In years past, the SAS 70 audit supported CPAs in reporting on controls at service organizations, such as transfer agents, that had an impact on the financial statements of user entities. But reporting on a cloud hosting provider’s practices and how they impacted user data security, on the other hand, was insufficient. Despite the fact that it was always of ambiguous value, SAS 70 was the norm for transfer agents until 2011.
The Statement on Standards for Attestation Engagements No. 16 (SSAE 16) and the Service Organization Controls (SOC) framework were created by the American Institute of Certified Public Accountants (AICPA) in response to this situation. SAS 70 was replaced as the standard for service firms, such as transfer agents and investor services providers, by this framework. SSAE No. 18 replaced SSAE 16 on May 1, 2017, and it became effective for service auditor reports on transfer agents issued after that date. SSAE 19 took the place of SSAE 18 on July 15, 2021.
SSAE 19 auditing standards are used to examine Phoenix American transfer agent services. The SSAE 19 audit focuses on service organization controls that are crucial to an audit of the financial statements a user entity such as a transfer agent. This standard now governs SOC reports for transfer agents and investor services organizations. The standard establishes that the controls and processes of a transfer agent are adequate.
The AICPA introduced SOC 1, SOC 2, and SOC 3 to suit the needs of service firms that previously relied on the SAS 70, such as transfer agents. All of these reports are overseen by an impartial third-party auditor.
Phoenix American maintains a SOC 1, Type II certification report for all transfer agent service processes. According to the AICPA, SOC 1 is an examination of transfer agent processes by a service auditor, a CPA, in accordance with the SSAE 19 standard on controls at a service organization, such as a transfer agent/investment services firm. The Phoenix American SOC 1 report is only available to current transfer agent clients (not potential or future clients) and their auditors.
A prestigious international accounting firm analyzes the design and efficacy of Phoenix American’s transfer agent controls on a yearly basis. In the creation and deployment of our service and control environment, we adhere to the transfer agent industry’s best practices. The report reassures Phoenix American transfer agent clients and the alternative investing community at large that the company has appropriately disclosed its transfer agent service controls and that they are in place and performing effectively to satisfy transfer agent client goals.

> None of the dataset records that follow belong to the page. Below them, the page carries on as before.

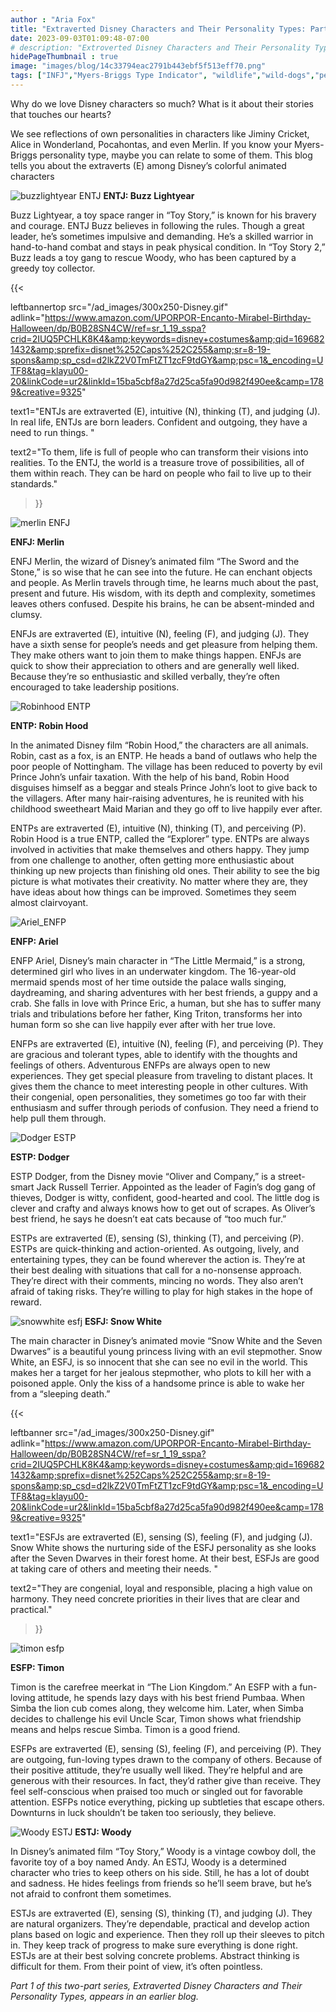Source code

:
 ```yaml
---
author : "Aria Fox"
title: "Extraverted Disney Characters and Their Personality Types: Part 2 of a Two-Part Series"
date: 2023-09-03T01:09:48-07:00
# description: "Extroverted Disney Characters and Their Personality Types Part 2"
hidePageThumbnail : true 
image: "images/blog/14c33794eac2791b443ebf5f513eff70.png"
tags: ["INFJ","Myers-Briggs Type Indicator", "wildlife","wild-dogs","pets","animal-welfare"]
---
```



<!-- This is **bold** text, and this is *emphasized* text.
![infp_injf table](/infp_injf-table.jpg)
Visit the [Hugo](https://gohugo.io) website! -->

<!-- https://beaconstreetusa.com/wp/extraverted-disney-characters-and-their-personality-types-part-2-of-a-two-part-series/ -->

Why do we love Disney characters so much? What is it about their stories that touches our hearts?

We see reflections of own personalities in characters like Jiminy Cricket, Alice in Wonderland, Pocahontas, and even Merlin. If you know your Myers-Briggs personality type, maybe you can relate to some of them. This blog tells you about the extraverts (E) among Disney’s colorful animated characters

![buzzlightyear ENTJ](/buzzlightyearENTJ.jpg)
**ENTJ: Buzz Lightyear**

Buzz Lightyear, a toy space ranger in “Toy Story,” is known for his bravery and courage. ENTJ Buzz believes in following the rules. Though a great leader, he’s sometimes impulsive and demanding. He’s a skilled warrior in hand-to-hand combat and stays in peak physical condition. In “Toy Story 2,” Buzz leads a toy gang to rescue Woody, who has been captured by a greedy toy collector.

{{< 

leftbannertop src="/ad_images/300x250-Disney.gif" adlink="https://www.amazon.com/UPORPOR-Encanto-Mirabel-Birthday-Halloween/dp/B0B28SN4CW/ref=sr_1_19_sspa?crid=2IUQ5PCHLK8K4&amp;keywords=disney+costumes&amp;qid=1696821432&amp;sprefix=disnet%252Caps%252C255&amp;sr=8-19-spons&amp;sp_csd=d2lkZ2V0TmFtZT1zcF9tdGY&amp;psc=1&_encoding=UTF8&tag=klayu00-20&linkCode=ur2&linkId=15ba5cbf8a27d25ca5fa90d982f490ee&camp=1789&creative=9325"  

text1="ENTJs are extraverted (E), intuitive (N), thinking (T), and judging (J). In real life, ENTJs are born leaders. Confident and outgoing, they have a need to run things. " 

text2="To them, life is full of people who can transform their visions into realities. To the ENTJ, the world is a treasure trove of possibilities, all of them within reach. They can be hard on people who fail to live up to their standards."

>}}

![merlin ENFJ](/merlinENFJ.jpg)

**ENFJ: Merlin**

ENFJ Merlin, the wizard of Disney’s animated film “The Sword and the Stone,” is so wise that he can see into the future. He can enchant objects and people. As Merlin travels through time, he learns much about the past, present and future. His wisdom, with its depth and complexity, sometimes leaves others confused. Despite his brains, he can be absent-minded and clumsy.

ENFJs are extraverted (E), intuitive (N), feeling (F), and judging (J). They have a sixth sense for people’s needs and get pleasure from helping them. They make others want to join them to make things happen. ENFJs are quick to show their appreciation to others and are generally well liked. Because they’re so enthusiastic and skilled verbally, they’re often encouraged to take leadership positions.

 
![Robinhood ENTP](/RobinhoodENTP.jpg)

**ENTP: Robin Hood**

In the animated Disney film “Robin Hood,” the characters are all animals. Robin, cast as a fox, is an ENTP. He heads a band of outlaws who help the poor people of Nottingham. The village has been reduced to poverty by evil Prince John’s unfair taxation. With the help of his band, Robin Hood disguises himself as a beggar and steals Prince John’s loot to give back to the villagers. After many hair-raising adventures, he is reunited with his childhood sweetheart Maid Marian and they go off to live happily ever after.

ENTPs are extraverted (E), intuitive (N), thinking (T), and perceiving (P). Robin Hood is a true ENTP, called the “Explorer” type. ENTPs are always involved in activities that make themselves and others happy. They jump from one challenge to another, often getting more enthusiastic about thinking up new projects than finishing old ones. Their ability to see the big picture is what motivates their creativity. No matter where they are, they have ideas about how things can be improved. Sometimes they seem almost clairvoyant.

![Ariel_ENFP](/ArielENFP.jpg)

**ENFP: Ariel**

ENFP Ariel, Disney’s main character in “The Little Mermaid,” is a strong, determined girl who lives in an underwater kingdom. The 16-year-old mermaid spends most of her time outside the palace walls singing, daydreaming, and sharing adventures with her best friends, a guppy and a crab. She falls in love with Prince Eric, a human, but she has to suffer many trials and tribulations before her father, King Triton, transforms her into human form so she can live happily ever after with her true love.

ENFPs are extraverted (E), intuitive (N), feeling (F), and perceiving (P). They are gracious and tolerant types, able to identify with the thoughts and feelings of others. Adventurous ENFPs are always open to new experiences. They get special pleasure from traveling to distant places. It gives them the chance to meet interesting people in other cultures. With their congenial, open personalities, they sometimes go too far with their enthusiasm and suffer through periods of confusion. They need a friend to help pull them through.

![Dodger ESTP](/DodgerESTP.jpg)

**ESTP: Dodger**

ESTP Dodger, from the Disney movie “Oliver and Company,” is a street-smart Jack Russell Terrier. Appointed as the leader of Fagin’s dog gang of thieves, Dodger is witty, confident, good-hearted and cool. The little dog is clever and crafty and always knows how to get out of scrapes. As Oliver’s best friend, he says he doesn’t eat cats because of “too much fur.”

ESTPs are extraverted (E), sensing (S), thinking (T), and perceiving (P). ESTPs are quick-thinking and action-oriented. As outgoing, lively, and entertaining types, they can be found wherever the action is. They’re at their best dealing with situations that call for a no-nonsense approach. They’re direct with their comments, mincing no words. They also aren’t afraid of taking risks. They’re willing to play for high stakes in the hope of reward.

![snowwhite esfj](/SnowWhiteESFJ.jpg)
**ESFJ: Snow White**

The main character in Disney’s animated movie “Snow White and the Seven Dwarves” is a beautiful young princess living with an evil stepmother. Snow White, an ESFJ, is so innocent that she can see no evil in the world. This makes her a target for her jealous stepmother, who plots to kill her with a poisoned apple. Only the kiss of a handsome prince is able to wake her from a “sleeping death.”



{{< 

leftbanner src="/ad_images/300x250-Disney.gif" adlink="https://www.amazon.com/UPORPOR-Encanto-Mirabel-Birthday-Halloween/dp/B0B28SN4CW/ref=sr_1_19_sspa?crid=2IUQ5PCHLK8K4&amp;keywords=disney+costumes&amp;qid=1696821432&amp;sprefix=disnet%252Caps%252C255&amp;sr=8-19-spons&amp;sp_csd=d2lkZ2V0TmFtZT1zcF9tdGY&amp;psc=1&_encoding=UTF8&tag=klayu00-20&linkCode=ur2&linkId=15ba5cbf8a27d25ca5fa90d982f490ee&camp=1789&creative=9325"  

text1="ESFJs are extraverted (E), sensing (S), feeling (F), and judging (J). Snow White shows the nurturing side of the ESFJ personality as she looks after the Seven Dwarves in their forest home. At their best, ESFJs are good at taking care of others and meeting their needs. " 

text2="They are congenial, loyal and responsible, placing a high value on harmony. They need concrete priorities in their lives that are clear and practical."

>}}


![timon esfp](/TimonESFP.jpg)

**ESFP: Timon**

Timon is the carefree meerkat in “The Lion Kingdom.” An ESFP with a fun-loving attitude, he spends lazy days with his best friend Pumbaa. When Simba the lion cub comes along, they welcome him. Later, when Simba decides to challenge his evil Uncle Scar, Timon shows what friendship means and helps rescue Simba. Timon is a good friend.

ESFPs are extraverted (E), sensing (S), feeling (F), and perceiving (P). They are outgoing, fun-loving types drawn to the company of others. Because of their positive attitude, they’re usually well liked. They’re helpful and are generous with their resources. In fact, they’d rather give than receive. They feel self-conscious when praised too much or singled out for favorable attention. ESFPs notice everything, picking up subtleties that escape others. Downturns in luck shouldn’t be taken too seriously, they believe.


![Woody ESTJ](/WoodyESTJ.jpg)
**ESTJ: Woody**

In Disney’s animated film “Toy Story,” Woody is a vintage cowboy doll, the favorite toy of a boy named Andy. An ESTJ, Woody is a determined character who tries to keep others on his side. Still, he has a lot of doubt and sadness. He hides feelings from friends so he’ll seem brave, but he’s not afraid to confront them sometimes.

ESTJs are extraverted (E), sensing (S), thinking (T), and judging (J). They are natural organizers. They’re dependable, practical and develop action plans based on logic and experience. Then they roll up their sleeves to pitch in. They keep track of progress to make sure everything is done right. ESTJs are at their best solving concrete problems. Abstract thinking is difficult for them. From their point of view, it’s often pointless.

*Part 1 of this two-part series, Extraverted Disney Characters and Their Personality Types, appears in an earlier blog.*

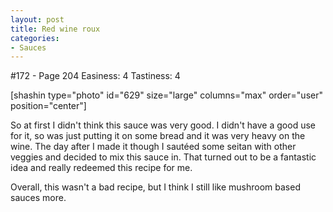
 ```yaml
---
layout: post
title: Red wine roux
categories:
- Sauces
---
```


#172 - Page 204
Easiness: 4
Tastiness: 4

[shashin type="photo" id="629" size="large" columns="max" order="user" position="center"]  

So at first I didn't think this sauce was very good. I didn't have a good use for it, so was just putting it on some bread and it was very heavy on the wine. The day after I made it though I sautéed some seitan with other veggies and decided to mix this sauce in. That turned out to be a fantastic idea and really redeemed this recipe for me.

Overall, this wasn't a bad recipe, but I think I still like mushroom based sauces more.
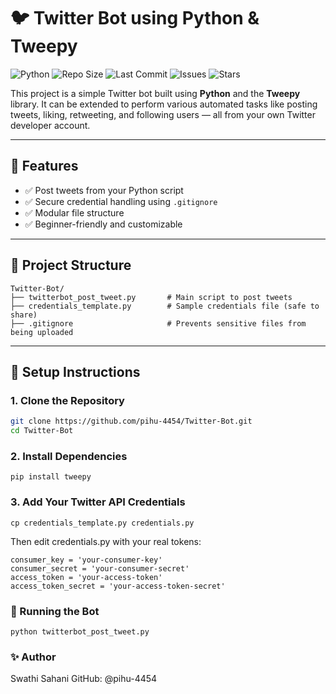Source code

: # 🐦 Twitter Bot using Python & Tweepy


![Python](https://img.shields.io/badge/Language-Python-blue.svg)
![Repo Size](https://img.shields.io/github/repo-size/pihu-4454/Twitter-Bot)
![Last Commit](https://img.shields.io/github/last-commit/pihu-4454/Twitter-Bot)
![Issues](https://img.shields.io/github/issues/pihu-4454/Twitter-Bot)
![Stars](https://img.shields.io/github/stars/pihu-4454/Twitter-Bot?style=social)


This project is a simple Twitter bot built using **Python** and the **Tweepy** library. It can be extended to perform various automated tasks like posting tweets, liking, retweeting, and following users — all from your own Twitter developer account.

---

## 🚀 Features

- ✅ Post tweets from your Python script  
- ✅ Secure credential handling using `.gitignore`  
- ✅ Modular file structure  
- ✅ Beginner-friendly and customizable  

---

## 📁 Project Structure

```
Twitter-Bot/
├── twitterbot_post_tweet.py       # Main script to post tweets
├── credentials_template.py        # Sample credentials file (safe to share)
├── .gitignore                     # Prevents sensitive files from being uploaded
```

---

## 🔐 Setup Instructions

### 1. Clone the Repository
```bash
git clone https://github.com/pihu-4454/Twitter-Bot.git
cd Twitter-Bot
```

### 2. Install Dependencies
```
pip install tweepy
```

### 3. Add Your Twitter API Credentials
```
cp credentials_template.py credentials.py
```

Then edit credentials.py with your real tokens:
```
consumer_key = 'your-consumer-key'
consumer_secret = 'your-consumer-secret'
access_token = 'your-access-token'
access_token_secret = 'your-access-token-secret'
```

### 🧪 Running the Bot
```
python twitterbot_post_tweet.py
```

### ✨ Author
Swathi Sahani
GitHub: @pihu-4454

Alternative investment fund sponsors and their investors are increasingly requesting a successful SOC I, Type II examination of transfer agent service providers to meet their operational due diligence standards. Phoenix American has received an unqualified grade on our transfer agent control environment for the past fifteen years. This record attests to our transfer agent service offering’s world-class service levels and innovative technology, as well as the robustness of our transfer agent service controls.